Data-Centric Consistency

four consistency rules:

  • monotonic reads: r1[x] - r2[x], r2[x] see at least recent status as r1[x]
  • monotonic writes: w1[x] - w2[x], w2[x] change status of data based on w1[x]’s last status of data
  • reads your writes: w[x] - r[x], r[x] will read what w[x] writes
  • writes follow reads: r[x] - w[x], w[x] happends based on what r[x] most recently read

Different background how you can put replicants:

  • permanent replicas: eg, when you download app online, you may be asked which mirror site you want to download according to the cities.
  • server-initited replicas: differece between cache and replicas: cache means caching systems “pull data” from the origin server, while replication systems tend to “push” data to maintain mirror copies of the same data at various place on the network. Replicas depends on requests.
  • client-initited replicas: eg, browser cache

Distribute load is still a chanllenge. This is not good solution to do dynamic replicas. One solution is to keep servers running, but it’s costly.

Update propagation

replicas algorithms

Q1: what to propagate

  • write happen on server A, after done, send invalidation to server B, tell it “your replicas” is not valid any more. Msg is short and only send once, therfore it’s cheap and simple.
  • write happen on server A, keep a log to record the changes, when all of the operation are done on server A, it propagates the same operation order to server B.
  • this protocal is not common used. server A updates physical file, then send to B to replace the old file. If the file is very large, this is expensive.

Q2: who propagate( who send or who recieve )

depends the efficiency and latency.

  • server push updates? server only send one single msg, put request. Save half msg. But workload is higher, because server has to remember everthing, such as which client I need to send msg.
  • client pull updates? client ask for “could you send update”, server reply “yes” then send to client. Round msg in total.

Higher approach of propagate: move functionality from server to client(lease-based): when load scales up(lease expired), transfer protocal from put based to pull based.

Epidemic protocols:

site 1 and site 2 try to fix inconsistency in order to eventually consistency.

example: site 1 holds file x, site 2 holds fresh x and y. site 1 does w1[x], then site 2 does w2[x]. site 1 recieves r1[y], but it doesn’t has y, then it passes the request to site 2. After site 2 does r1[y], it sends msg to site 1: “Hi, site 1, I finished r1[y], by the way, I finished w2[y]”. It sends w2[y] back to site 1, site 1 discard change of w1[y] and does w2[y] first, then does w1[y]. Because it has to fix the eventual consistency. This machnism is popular. The protocal will pass this machenism to all sites as epidemic.
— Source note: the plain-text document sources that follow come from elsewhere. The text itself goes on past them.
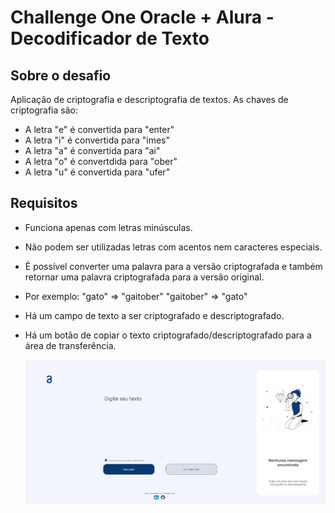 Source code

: <h1>Challenge One Oracle + Alura - Decodificador de Texto</h1>


<h2>Sobre o desafio</h2>

Aplicação de criptografia e descriptografia de textos.
As chaves de criptografia são:
 - A letra "e" é convertida para "enter"
 - A letra "i" é convertida para "imes"
 - A letra "a" é convertida para "ai"
 - A letra "o" é convertdida para "ober"
 - A letra "u" é convertida para "ufer"


<h2>Requisitos</h2>

 - Funciona apenas com letras minúsculas.
- Não podem ser utilizadas letras com acentos nem caracteres especiais.
- É possível converter uma palavra para a versão criptografada e também retornar uma palavra criptografada para a versão original.
- Por exemplo:
"gato" => "gaitober"
"gaitober" => "gato"

- Há um campo de texto a ser criptografado e descriptografado.
- Há um botão de copiar o texto criptografado/descriptografado para a área de transferência.

  ![Tela do decodificador](https://github.com/MariaFlorDiPiero/challenge-decodificador-one-t6/blob/main/Captura%20de%20Tela%20(488).png?raw=true)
client-centralized protocol model

  • Primary Copy Remote-Write Protocol: the remote server is the primary to do each operation, then it updates all other server.
  • Primary Copy Local-Write Protocol: the remote server is the old primary, all operation must be local, so local copy become the new primary, all operation happen on new primary, then it updates all other server.

Quorum-Based protocol( votes get something to happen )

when we talk aout quorums, we really talk about majority quorums, also called majority quorums onsensus. Quorum system assignm each replica one vote.

N_r: read quorum, vote from the replica sites indicates you can read on these sites.

V_r: means how many votes I need so that I can do read on them, if no so many votes, I have to wait untill I get enough votes.

N_w: write quorum, vote from the replica sites indicates you can wirte on these sites.

V_w: means how many votes I need so that I can do write on them, if no so many votes, I have to wait untill I get enough votes.

V: total number of votes

Two rules a quorum system design has to hold:( design means V_r = ? and V_w = ?)

  • V_r + V_w > V: if V_r + V_w > V, you can’t do read and write at the same time, have to do them in order, look at timestamp. If write has finished, read happens later, read has to see at least one site which latest update. Because write and read overlap, this must be true. This is the power of quorum system.
  • V_w > V/2: If not satisifed, two writes may run at the same time and update total different sites.
  • extream exmaple: V_r=1, V_w=12, V=12, write on all sites, and doesn’t matter read from any one site. It can be successful, but it can’t be quorum system, because it is eager and synchrounize, which is expensive, then quorum protocal is meaningless.

Reminder: when design quorum system, use as less as votes, because more votes means more contact with sites, so more expensive and slower.

Reference material:
Book: Distributed Systems, Third edition, Version 3.02(2018), Maarten van Steen and Andrew S. Tanenbaum.
Lectures: University of Waterloo, CS 454/654 (Distributed System), 2020 winter term, Professor Khuzaima Daudjee.